I suppose the advantage of paper votes and a manual count is that it's still fairly easy to ensure the vote is secret.

Not so easy when you have electronics, fingerprints and things. One has to trust the computer programmers and technicians. However, I think it was Stalin who said

"Those who cast the votes decide nothing. Those who count the votes decide everything."

The communists have the worst human rights record, equivalent to many Irans and Iraqs combined.

15 million “class enemies”

genocidewatch.org

I guess real democracy is an acquired habit over time.

I think there could possibly be an Iraq related upset. No Tony B as prime minister. An outside chance at least.

Tony B has survived many narrow scrapes.

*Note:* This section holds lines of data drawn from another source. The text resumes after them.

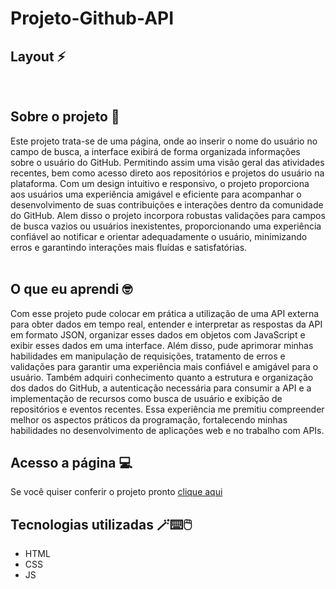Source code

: # Projeto-Github-API

## Layout ⚡

<br>

<img src="./src/image/gif-projeto.gif" alt="">


## Sobre o projeto 🚀

Este projeto trata-se de uma página, onde ao inserir o nome do usuário no campo de busca, a interface exibirá de forma organizada informações sobre o usuário do GitHub. Permitindo assim uma visão geral das atividades recentes, bem como acesso direto aos repositórios e projetos do usuário na plataforma. Com um design intuitivo e responsivo, o projeto proporciona aos usuários uma experiência amigável e eficiente para acompanhar o desenvolvimento de suas contribuições e interações dentro da comunidade do GitHub.
Alem disso o projeto incorpora robustas validações para campos de busca vazios ou usuários inexistentes, proporcionando uma experiência confiável ao notificar e orientar adequadamente o usuário, minimizando erros e garantindo interações mais fluídas e satisfatórias.
<br>
<br>

## O que eu aprendi 🤓

Com esse projeto pude colocar em prática a utilização de uma API externa para obter dados em tempo real, entender e interpretar as respostas da API em formato JSON, organizar esses dados em objetos com JavaScript e exibir esses dados em uma interface. Além disso, pude aprimorar minhas habilidades em manipulação de requisições, tratamento de erros e validações para garantir uma experiência mais confiável e amigável para o usuário. Também adquiri conhecimento quanto a estrutura e organização dos dados do GitHub, a autenticação necessária para consumir a API e a implementação de recursos como busca de usuário e exibição de repositórios e eventos recentes. Essa experiência me premitiu compreender melhor os aspectos práticos da programação, fortalecendo minhas habilidades no desenvolvimento de aplicações web e no trabalho com APIs.


## Acesso a página 💻

Se você quiser conferir o projeto pronto [clique aqui ](https://claricassia.github.io/Projeto-Toy-Story/)

## Tecnologias utilizadas 🪄⌨️🖱️

- HTML
- CSS
- JS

We will see how he does with these ones..
======================================================
iol.co.za

Tony Blair to face his toughest week

January 20 2004 at 02:33AM

By Mike Peacock

London - Britain's Tony Blair said on Monday he was confident he would survive what could be the toughest week of his premiership.

In eight days' time, Blair may suffer the first major parliamentary defeat since he became prime minister in 1997, over controversial plans to make students pay more for higher education.

The next day, senior judge Lord Hutton will deliver his long-awaited report on the suicide of weapons expert David Kelly, which could rock the government to its core.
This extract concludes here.